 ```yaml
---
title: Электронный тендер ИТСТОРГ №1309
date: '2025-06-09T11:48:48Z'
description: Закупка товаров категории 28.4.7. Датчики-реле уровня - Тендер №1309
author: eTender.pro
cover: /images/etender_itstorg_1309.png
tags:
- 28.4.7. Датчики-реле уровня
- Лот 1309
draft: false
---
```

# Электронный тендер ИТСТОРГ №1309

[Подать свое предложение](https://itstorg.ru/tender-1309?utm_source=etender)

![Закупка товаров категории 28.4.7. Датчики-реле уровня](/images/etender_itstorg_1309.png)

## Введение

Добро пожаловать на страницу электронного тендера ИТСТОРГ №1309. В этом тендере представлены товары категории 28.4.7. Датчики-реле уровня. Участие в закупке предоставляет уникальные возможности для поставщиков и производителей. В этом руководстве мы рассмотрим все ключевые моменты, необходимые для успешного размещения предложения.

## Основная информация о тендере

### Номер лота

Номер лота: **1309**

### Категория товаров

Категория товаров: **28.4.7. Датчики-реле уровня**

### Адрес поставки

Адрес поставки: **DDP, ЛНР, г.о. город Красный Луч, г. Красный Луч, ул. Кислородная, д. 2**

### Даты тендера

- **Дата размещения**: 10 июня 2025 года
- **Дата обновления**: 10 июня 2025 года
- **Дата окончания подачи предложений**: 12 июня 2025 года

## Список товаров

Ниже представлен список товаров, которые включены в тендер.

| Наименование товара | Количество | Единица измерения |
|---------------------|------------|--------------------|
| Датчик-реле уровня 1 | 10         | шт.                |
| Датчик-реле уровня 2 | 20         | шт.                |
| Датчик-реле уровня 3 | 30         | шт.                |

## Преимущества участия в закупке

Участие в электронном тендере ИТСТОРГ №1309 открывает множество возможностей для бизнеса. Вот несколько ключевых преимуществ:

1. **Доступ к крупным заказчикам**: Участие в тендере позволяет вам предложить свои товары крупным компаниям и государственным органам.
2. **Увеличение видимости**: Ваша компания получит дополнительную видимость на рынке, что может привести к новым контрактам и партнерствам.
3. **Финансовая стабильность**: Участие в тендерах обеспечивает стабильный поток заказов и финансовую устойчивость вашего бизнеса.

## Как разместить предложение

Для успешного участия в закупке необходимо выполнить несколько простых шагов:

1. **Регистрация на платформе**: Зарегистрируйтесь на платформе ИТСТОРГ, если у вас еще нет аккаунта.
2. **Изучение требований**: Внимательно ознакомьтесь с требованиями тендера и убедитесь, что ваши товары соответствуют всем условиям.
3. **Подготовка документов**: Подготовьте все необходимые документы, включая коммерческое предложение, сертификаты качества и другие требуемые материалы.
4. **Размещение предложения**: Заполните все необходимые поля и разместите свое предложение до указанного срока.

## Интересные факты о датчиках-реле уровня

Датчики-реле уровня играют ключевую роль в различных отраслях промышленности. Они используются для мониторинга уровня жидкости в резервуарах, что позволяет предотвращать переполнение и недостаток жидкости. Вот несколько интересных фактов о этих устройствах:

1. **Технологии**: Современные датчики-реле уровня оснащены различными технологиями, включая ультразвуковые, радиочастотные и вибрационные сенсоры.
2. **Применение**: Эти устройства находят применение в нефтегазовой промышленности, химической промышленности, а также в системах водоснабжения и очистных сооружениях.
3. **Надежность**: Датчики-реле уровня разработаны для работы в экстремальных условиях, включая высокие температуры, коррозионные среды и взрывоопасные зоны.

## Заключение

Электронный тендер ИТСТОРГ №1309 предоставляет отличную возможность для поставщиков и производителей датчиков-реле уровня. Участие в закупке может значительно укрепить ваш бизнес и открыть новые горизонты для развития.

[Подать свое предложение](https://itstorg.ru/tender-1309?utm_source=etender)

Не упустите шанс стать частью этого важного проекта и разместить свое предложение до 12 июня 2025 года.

++++++

- _Task prompt_:
Of the lines above, retype only those from the line containing "Единица измерения |" through the line containing "Датчик-реле уровня 2", including both, exactly.

- _Result of the task_:
| Наименование товара | Количество | Единица измерения |
|---------------------|------------|--------------------|
| Датчик-реле уровня 1 | 10         | шт.                |
| Датчик-реле уровня 2 | 20         | шт.                |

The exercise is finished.